Start of Data for this exercise
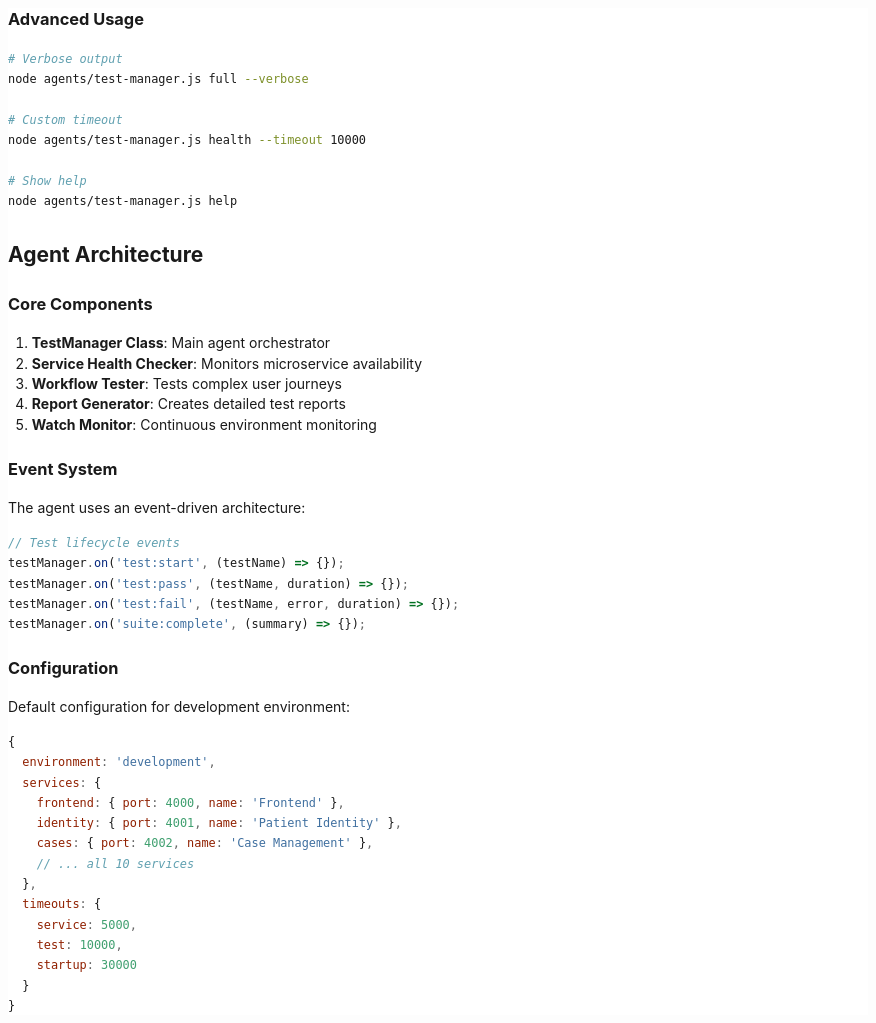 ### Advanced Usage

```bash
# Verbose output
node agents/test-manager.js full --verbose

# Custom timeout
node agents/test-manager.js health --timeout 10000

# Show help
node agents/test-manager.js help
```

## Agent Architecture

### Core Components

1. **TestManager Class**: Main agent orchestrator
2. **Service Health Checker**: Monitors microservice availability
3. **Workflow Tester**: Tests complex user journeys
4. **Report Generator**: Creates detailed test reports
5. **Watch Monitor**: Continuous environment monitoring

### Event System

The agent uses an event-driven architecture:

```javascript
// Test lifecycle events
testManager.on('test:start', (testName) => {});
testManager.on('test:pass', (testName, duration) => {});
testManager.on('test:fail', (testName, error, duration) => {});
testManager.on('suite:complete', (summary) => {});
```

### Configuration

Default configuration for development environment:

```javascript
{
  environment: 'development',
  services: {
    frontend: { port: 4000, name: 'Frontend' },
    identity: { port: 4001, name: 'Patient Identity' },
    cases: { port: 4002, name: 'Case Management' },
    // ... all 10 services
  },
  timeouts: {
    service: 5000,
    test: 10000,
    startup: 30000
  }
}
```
End of Data for this exercise
Start of Data for this exercise
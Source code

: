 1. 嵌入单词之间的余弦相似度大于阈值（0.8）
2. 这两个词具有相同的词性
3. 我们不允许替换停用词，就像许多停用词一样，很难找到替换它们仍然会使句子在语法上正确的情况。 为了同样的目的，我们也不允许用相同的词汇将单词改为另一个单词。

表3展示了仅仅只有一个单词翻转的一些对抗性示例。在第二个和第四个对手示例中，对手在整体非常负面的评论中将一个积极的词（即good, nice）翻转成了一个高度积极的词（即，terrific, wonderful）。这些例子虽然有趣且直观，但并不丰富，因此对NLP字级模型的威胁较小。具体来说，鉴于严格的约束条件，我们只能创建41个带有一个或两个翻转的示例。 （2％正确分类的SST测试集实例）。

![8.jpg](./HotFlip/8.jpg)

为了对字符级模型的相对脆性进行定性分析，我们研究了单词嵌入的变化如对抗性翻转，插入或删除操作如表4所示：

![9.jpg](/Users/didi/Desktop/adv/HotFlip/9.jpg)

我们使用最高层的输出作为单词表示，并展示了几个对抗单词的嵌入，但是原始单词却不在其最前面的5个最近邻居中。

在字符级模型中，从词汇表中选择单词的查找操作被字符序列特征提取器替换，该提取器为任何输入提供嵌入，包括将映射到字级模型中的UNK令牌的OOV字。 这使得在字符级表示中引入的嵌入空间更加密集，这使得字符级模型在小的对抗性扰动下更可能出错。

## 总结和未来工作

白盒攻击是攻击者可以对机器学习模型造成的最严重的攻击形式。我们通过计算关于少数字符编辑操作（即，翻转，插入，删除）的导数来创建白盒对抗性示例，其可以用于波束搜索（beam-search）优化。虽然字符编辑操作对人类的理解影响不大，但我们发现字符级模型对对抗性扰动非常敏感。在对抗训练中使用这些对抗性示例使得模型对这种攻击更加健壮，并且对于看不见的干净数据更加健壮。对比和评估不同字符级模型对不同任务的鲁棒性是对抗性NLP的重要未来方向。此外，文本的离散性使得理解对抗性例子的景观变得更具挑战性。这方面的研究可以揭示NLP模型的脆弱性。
End of Data for this exercise
Start of Data for this exercise
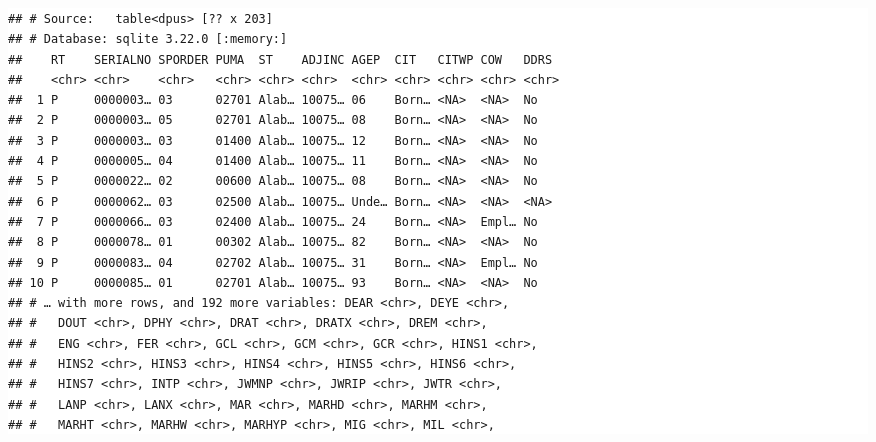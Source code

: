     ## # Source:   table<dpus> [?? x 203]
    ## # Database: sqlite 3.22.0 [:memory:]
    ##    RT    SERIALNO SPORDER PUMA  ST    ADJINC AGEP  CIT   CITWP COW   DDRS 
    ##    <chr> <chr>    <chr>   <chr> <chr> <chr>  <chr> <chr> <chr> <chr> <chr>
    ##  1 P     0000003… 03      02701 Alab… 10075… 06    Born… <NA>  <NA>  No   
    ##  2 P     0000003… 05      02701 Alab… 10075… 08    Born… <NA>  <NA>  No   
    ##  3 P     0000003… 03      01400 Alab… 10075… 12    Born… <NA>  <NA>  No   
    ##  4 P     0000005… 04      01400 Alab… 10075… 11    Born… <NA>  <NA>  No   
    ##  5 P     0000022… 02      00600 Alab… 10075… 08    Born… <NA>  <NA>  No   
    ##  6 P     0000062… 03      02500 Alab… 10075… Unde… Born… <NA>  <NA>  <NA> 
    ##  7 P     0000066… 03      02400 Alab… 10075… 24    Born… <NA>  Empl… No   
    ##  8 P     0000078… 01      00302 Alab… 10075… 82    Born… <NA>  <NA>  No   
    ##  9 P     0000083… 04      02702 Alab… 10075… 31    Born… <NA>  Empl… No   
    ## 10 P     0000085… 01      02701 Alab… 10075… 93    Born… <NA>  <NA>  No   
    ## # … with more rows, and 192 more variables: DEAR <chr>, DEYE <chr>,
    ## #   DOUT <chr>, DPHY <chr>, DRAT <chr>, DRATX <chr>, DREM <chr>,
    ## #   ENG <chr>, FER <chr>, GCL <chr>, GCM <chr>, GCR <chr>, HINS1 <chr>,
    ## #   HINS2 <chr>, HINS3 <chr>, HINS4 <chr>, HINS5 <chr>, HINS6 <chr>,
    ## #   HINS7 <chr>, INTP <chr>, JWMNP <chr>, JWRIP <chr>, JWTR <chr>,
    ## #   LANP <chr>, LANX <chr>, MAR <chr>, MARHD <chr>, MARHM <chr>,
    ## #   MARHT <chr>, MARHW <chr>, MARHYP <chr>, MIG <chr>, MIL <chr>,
End of Data for this exercise
- Exercise
Transcribe the records above from the line holding "我们使用最高层的输出作为单词" down to the line holding "白盒攻击是攻击者可以对机器学", inclusive, without adding anything.

- Solution to the problem
我们使用最高层的输出作为单词表示，并展示了几个对抗单词的嵌入，但是原始单词却不在其最前面的5个最近邻居中。

在字符级模型中，从词汇表中选择单词的查找操作被字符序列特征提取器替换，该提取器为任何输入提供嵌入，包括将映射到字级模型中的UNK令牌的OOV字。 这使得在字符级表示中引入的嵌入空间更加密集，这使得字符级模型在小的对抗性扰动下更可能出错。

## 总结和未来工作

白盒攻击是攻击者可以对机器学习模型造成的最严重的攻击形式。我们通过计算关于少数字符编辑操作（即，翻转，插入，删除）的导数来创建白盒对抗性示例，其可以用于波束搜索（beam-search）优化。虽然字符编辑操作对人类的理解影响不大，但我们发现字符级模型对对抗性扰动非常敏感。在对抗训练中使用这些对抗性示例使得模型对这种攻击更加健壮，并且对于看不见的干净数据更加健壮。对比和评估不同字符级模型对不同任务的鲁棒性是对抗性NLP的重要未来方向。此外，文本的离散性使得理解对抗性例子的景观变得更具挑战性。这方面的研究可以揭示NLP模型的脆弱性。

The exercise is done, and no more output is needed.